Zeroing, or sighting in, means aligning the sights - the scope - on your rifle so that you can accurately aim at the target. Here is how to do it.
- It is only the sight that can be adjusted, not the rifle itself.
- Decide on the range that is best for your purposes.
- A bullet follows the bore axis out of the muzzle and flies nearly parallel until gravity does its work. Gravitational force will pull the bullet off course as soon as it leaves the rifle
- When zeroing, you adjust the sight so your straight line of vision intersects the bullet’s parabolic path not far from the muzzle.
- The parabolic path then travels below your line of vision until the two merge at the zero distance.
- Bullets do not rise above the line of bore during their flight.
- Your line of sight dips below bore line and the bullet’s arc.

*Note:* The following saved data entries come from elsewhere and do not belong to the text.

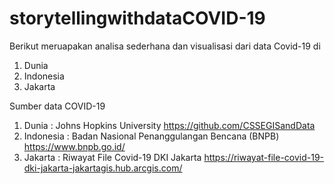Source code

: # storytellingwithdataCOVID-19
Berikut meruapakan analisa sederhana dan visualisasi dari data Covid-19 di
  1. Dunia
  2. Indonesia
  3. Jakarta
  
Sumber data COVID-19

1. Dunia : Johns Hopkins University
   https://github.com/CSSEGISandData
2. Indonesia : Badan Nasional Penanggulangan Bencana (BNPB)
   https://www.bnpb.go.id/
3. Jakarta : Riwayat File Covid-19 DKI Jakarta
   https://riwayat-file-covid-19-dki-jakarta-jakartagis.hub.arcgis.com/
   
  

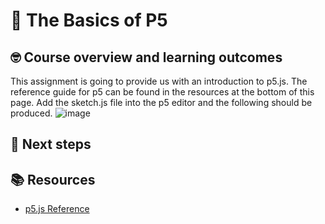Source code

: # :wave: The Basics of P5 

## 🤓 Course overview and learning outcomes 

This assignment is going to provide us with an introduction to p5.js. The reference guide for p5 can be found in the resources at the bottom of this page.
Add the sketch.js file into the p5 editor and the following should be produced. 
![image](https://user-images.githubusercontent.com/67816866/149492932-036e1e09-bb2a-4edd-abe8-d1f9e1e79bf2.png)


## 📝 Next steps 


## 📚  Resources 
* [p5.js Reference](https://p5js.org/reference/) 

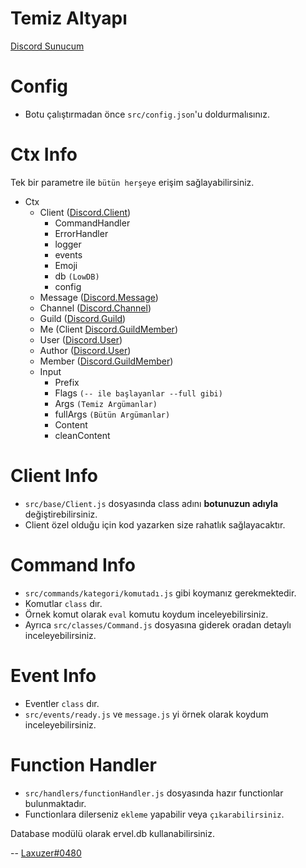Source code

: # Temiz Altyapı

[Discord Sunucum](https://discord.gg/VUNbq4SwxY)

# Config
- Botu çalıştırmadan önce `src/config.json`'u doldurmalısınız.

# Ctx Info
Tek bir parametre ile `bütün herşeye` erişim sağlayabilirsiniz.
- Ctx
    - Client ([Discord.Client](https://discord.js.org/#/docs/main/stable/class/Client))
        - CommandHandler
        - ErrorHandler
        - logger
        - events
        - Emoji
        - db `(LowDB)`
        - config
    - Message ([Discord.Message](https://discord.js.org/#/docs/main/stable/class/Message))
    - Channel ([Discord.Channel](https://discord.js.org/#/docs/main/stable/class/Channel))
    - Guild ([Discord.Guild](https://discord.js.org/#/docs/main/stable/class/Guild))
    - Me (Client [Discord.GuildMember](https://discord.js.org/#/docs/main/stable/class/GuildMember))
    - User ([Discord.User](https://discord.js.org/#/docs/main/stable/class/User))
    - Author ([Discord.User](https://discord.js.org/#/docs/main/stable/class/User))
    - Member ([Discord.GuildMember](https://discord.js.org/#/docs/main/stable/class/GuildMember))
    - Input
        - Prefix
        - Flags `(-- ile başlayanlar --full gibi)`
        - Args `(Temiz Argümanlar)`
        - fullArgs `(Bütün Argümanlar)`
        - Content
        - cleanContent

# Client Info
- `src/base/Client.js` dosyasında class adını **botunuzun adıyla** değiştirebilirsiniz.
- Client özel olduğu için kod yazarken size rahatlık sağlayacaktır.

# Command Info
- `src/commands/kategori/komutadı.js` gibi koymanız gerekmektedir. 
- Komutlar `class` dır. 
- Örnek komut olarak `eval` komutu koydum inceleyebilirsiniz. 
- Ayrıca `src/classes/Command.js` dosyasına giderek oradan detaylı inceleyebilirsiniz.

# Event Info
- Eventler `class` dır. 
- `src/events/ready.js` ve `message.js` yi örnek olarak koydum inceleyebilirsiniz.

# Function Handler
- `src/handlers/functionHandler.js` dosyasında hazır functionlar bulunmaktadır.
- Functionlara dilerseniz `ekleme` yapabilir veya `çıkarabilirsiniz`.

Database modülü olarak ervel.db kullanabilirsiniz.

-- [Laxuzer#0480](https://discord.com/users/576749207084466197)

Advice on choosing a rifle and scope
One of the most common causes of damage to a scope is that of poorly made or misaligned scope mounts.
Instructions for zeroing your rifle
- Set your rifle on a proper bench rest, making sure it is stable and secure so it will not move
- Line up the cross-hairs in the centre of the target and squeeze the trigger
- Once you have your bullet strike, move the rifle so the cross-hairs are covering the centre of the strike. Make sure the rifle is steady and secure again.
- Now, using the scope turrets, move the cross-hairs back to the centre of the target – the next shot should go where they are pointed now.
The above is a quick way to zero a rifle and works best for rimfire models. You will always need to fine-tune them to make sure that they are zeroed exactly. Your bench rest must be solid and secure, and your target must, of course, be in a safe position.